Stored data entries:
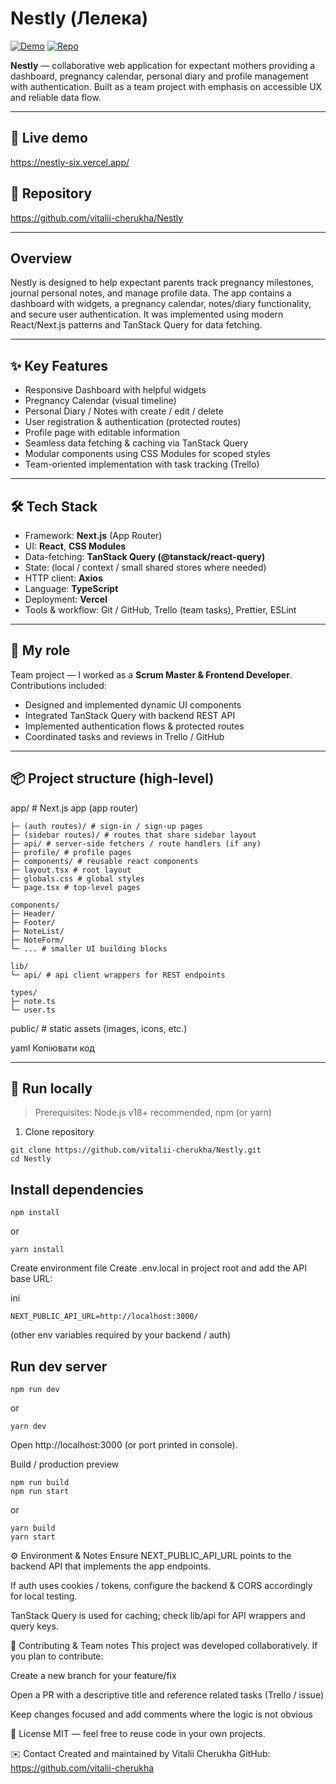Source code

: # Nestly (Лелека)

[![Demo](https://img.shields.io/badge/demo-deployed-blue)](https://nestly-six.vercel.app/)
[![Repo](https://img.shields.io/badge/repo-github-black)](https://github.com/vitalii-cherukha/Nestly)

**Nestly** — collaborative web application for expectant mothers providing a dashboard, pregnancy calendar, personal diary and profile management with authentication. Built as a team project with emphasis on accessible UX and reliable data flow.

---

## 🌟 Live demo
https://nestly-six.vercel.app/

## 📁 Repository
https://github.com/vitalii-cherukha/Nestly

---

## Overview
Nestly is designed to help expectant parents track pregnancy milestones, journal personal notes, and manage profile data. The app contains a dashboard with widgets, a pregnancy calendar, notes/diary functionality, and secure user authentication. It was implemented using modern React/Next.js patterns and TanStack Query for data fetching.

---

## ✨ Key Features
- Responsive Dashboard with helpful widgets
- Pregnancy Calendar (visual timeline)
- Personal Diary / Notes with create / edit / delete
- User registration & authentication (protected routes)
- Profile page with editable information
- Seamless data fetching & caching via TanStack Query
- Modular components using CSS Modules for scoped styles
- Team-oriented implementation with task tracking (Trello)

---

## 🛠️ Tech Stack
- Framework: **Next.js** (App Router)
- UI: **React**, **CSS Modules**
- Data-fetching: **TanStack Query (@tanstack/react-query)**
- State: (local / context / small shared stores where needed)
- HTTP client: **Axios**
- Language: **TypeScript**
- Deployment: **Vercel**
- Tools & workflow: Git / GitHub, Trello (team tasks), Prettier, ESLint

---

## 👥 My role
Team project — I worked as a **Scrum Master & Frontend Developer**.  
Contributions included:
- Designed and implemented dynamic UI components
- Integrated TanStack Query with backend REST API
- Implemented authentication flows & protected routes
- Coordinated tasks and reviews in Trello / GitHub

---

## 📦 Project structure (high-level)
app/ # Next.js app (app router)
```
├─ (auth routes)/ # sign-in / sign-up pages
├─ (sidebar routes)/ # routes that share sidebar layout
├─ api/ # server-side fetchers / route handlers (if any)
├─ profile/ # profile pages
├─ components/ # reusable react components
├─ layout.tsx # root layout
├─ globals.css # global styles
└─ page.tsx # top-level pages

components/
├─ Header/
├─ Footer/
├─ NoteList/
├─ NoteForm/
└─ ... # smaller UI building blocks

lib/
└─ api/ # api client wrappers for REST endpoints

types/
├─ note.ts
└─ user.ts
```
public/ # static assets (images, icons, etc.)

yaml
Копіювати код

---

## 🚀 Run locally

> Prerequisites: Node.js v18+ recommended, npm (or yarn)

1. Clone repository
```
git clone https://github.com/vitalii-cherukha/Nestly.git
cd Nestly
```
## Install dependencies
```
npm install
```
or
```
yarn install
```
Create environment file
Create .env.local in project root and add the API base URL:

ini
```
NEXT_PUBLIC_API_URL=http://localhost:3000/
```
(other env variables required by your backend / auth)
## Run dev server
```
npm run dev
```
or
```
yarn dev
```
Open http://localhost:3000 (or port printed in console).

Build / production preview

```
npm run build
npm run start
```
or
```
yarn build
yarn start
```
⚙️ Environment & Notes
Ensure NEXT_PUBLIC_API_URL points to the backend API that implements the app endpoints.

If auth uses cookies / tokens, configure the backend & CORS accordingly for local testing.

TanStack Query is used for caching; check lib/api for API wrappers and query keys.

🧩 Contributing & Team notes
This project was developed collaboratively. If you plan to contribute:

Create a new branch for your feature/fix

Open a PR with a descriptive title and reference related tasks (Trello / issue)

Keep changes focused and add comments where the logic is not obvious

📜 License
MIT — feel free to reuse code in your own projects.

✉️ Contact
Created and maintained by Vitalii Cherukha
GitHub: https://github.com/vitalii-cherukha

Exercise:
Up to and including the line that holds "## Overview", restate word for word each line of the records from their start, and only those lines, leaving out the pictures.

Response box:
Source code

: # Nestly (Лелека)

[![Demo](https://img.shields.io/badge/demo-deployed-blue)](https://nestly-six.vercel.app/)
[![Repo](https://img.shields.io/badge/repo-github-black)](https://github.com/vitalii-cherukha/Nestly)

**Nestly** — collaborative web application for expectant mothers providing a dashboard, pregnancy calendar, personal diary and profile management with authentication. Built as a team project with emphasis on accessible UX and reliable data flow.

---

## 🌟 Live demo
https://nestly-six.vercel.app/

## 📁 Repository
https://github.com/vitalii-cherukha/Nestly

---

## Overview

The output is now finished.